In more normal times in Alexandria, spring is the kickoff of tour season. It’s common to see groups of up to 30 people crowding local sidewalks as a tour guide points out one of our many historic sites.
For most tour companies — including Alexandria's black history tour company Manumission Tours — spring is a very busy time.
Tourists, local history buffs and students from as far away as Milwaukee make the trek to Alexandria every year to take tours with Manumission Tours, founded by fourth-generation Alexandrian and city councilmember John Taylor Chapman.
But this spring, when a novel coronavirus decided to write its own chapter of Alexandria's history, Chapman had to get creative.
Manumission Tours began developing new virtual ways to educate and keep people engaged while they were stuck at home. (The company is resuming in-person tours this Friday.)
Manumission, which means the state of being freed from slavery, provides curated walking and bus tours, giving a voice to the stories of Africans and African Americans living in Alexandria from the days of slavery through the civil rights movement. The company has also hosted events around the release of movies related to African American history, like the 2019 film “Harriett.”

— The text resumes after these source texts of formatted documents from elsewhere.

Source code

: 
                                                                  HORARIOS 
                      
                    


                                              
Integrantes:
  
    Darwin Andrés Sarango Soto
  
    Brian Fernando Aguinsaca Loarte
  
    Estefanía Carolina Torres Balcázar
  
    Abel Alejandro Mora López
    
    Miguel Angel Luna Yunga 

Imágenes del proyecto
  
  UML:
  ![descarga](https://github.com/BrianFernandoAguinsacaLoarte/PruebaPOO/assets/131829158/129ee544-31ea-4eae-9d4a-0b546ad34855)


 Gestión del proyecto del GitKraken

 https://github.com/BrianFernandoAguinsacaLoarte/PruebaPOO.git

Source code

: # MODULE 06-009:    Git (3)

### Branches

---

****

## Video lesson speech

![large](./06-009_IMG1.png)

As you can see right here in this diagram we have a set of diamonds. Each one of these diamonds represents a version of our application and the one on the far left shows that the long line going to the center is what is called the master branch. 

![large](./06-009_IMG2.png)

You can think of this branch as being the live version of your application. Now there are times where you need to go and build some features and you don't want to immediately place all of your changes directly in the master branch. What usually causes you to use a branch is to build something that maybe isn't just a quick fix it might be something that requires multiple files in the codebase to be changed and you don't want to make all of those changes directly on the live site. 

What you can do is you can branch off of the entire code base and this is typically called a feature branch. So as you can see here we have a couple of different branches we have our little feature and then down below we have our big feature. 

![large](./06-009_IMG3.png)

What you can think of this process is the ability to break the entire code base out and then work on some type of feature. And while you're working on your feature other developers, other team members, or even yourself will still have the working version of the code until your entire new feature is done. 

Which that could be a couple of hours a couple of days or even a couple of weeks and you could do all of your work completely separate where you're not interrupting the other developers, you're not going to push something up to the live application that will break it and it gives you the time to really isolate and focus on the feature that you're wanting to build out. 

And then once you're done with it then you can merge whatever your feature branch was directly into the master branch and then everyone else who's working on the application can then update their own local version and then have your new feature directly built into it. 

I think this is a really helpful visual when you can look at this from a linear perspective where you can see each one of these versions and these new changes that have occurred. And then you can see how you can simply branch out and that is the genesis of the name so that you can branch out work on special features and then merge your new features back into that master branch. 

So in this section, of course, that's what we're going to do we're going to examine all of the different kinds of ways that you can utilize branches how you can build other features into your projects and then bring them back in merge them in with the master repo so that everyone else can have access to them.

Chapman founded Manumission Tour Co. in 2016 to fill a gap in Alexandria's history tours. Despite a wide variety of Alexandria historic tours, ghost tours and architectural tours, a central part of Alexandria’s story had been overlooked for too long. African Americans have made up 20 to 25 percent of Alexandria’s population and were essential to the early development of the city, yet their stories had gone untold.
This spring, Chapman’s company posted black history quizzes on social media and shared links to e-books and storytime videos. They encouraged people to take a black history scavenger hunt featuring important African American history locations around Alexandria. All sites and clues are located outside and allow for safe social distancing. The company also put together a reading list on African American history in Alexandria. Most significantly, Manumission Tours began offering virtual tours.
In addition, Chapman spent the spring researching and developing content for future tours as well as creating a new marketing campaign for when they come through this crisis.
“For tourism, it is going to be a much longer runway to get back to normal just because it’s about people’s comfort,” Chapman explained. “You can force somebody to go back to work, you can force somebody to go back to school, but you can’t force somebody to take a tour.”
Manumission Tours is prepared for the “new normal.” They will limit the number of people on tours and are looking into providing hand sanitizer and branded masks for tour guides. Depending on the success of virtual tours, they may continue to offer them for schools, which Chapman believes will likely be some of the last places to fully reopen.
For Manumission Tours, the priority will be on providing as safe an experience as possible for their customers and tour guides, until this coronavirus pandemic is relegated to the history books.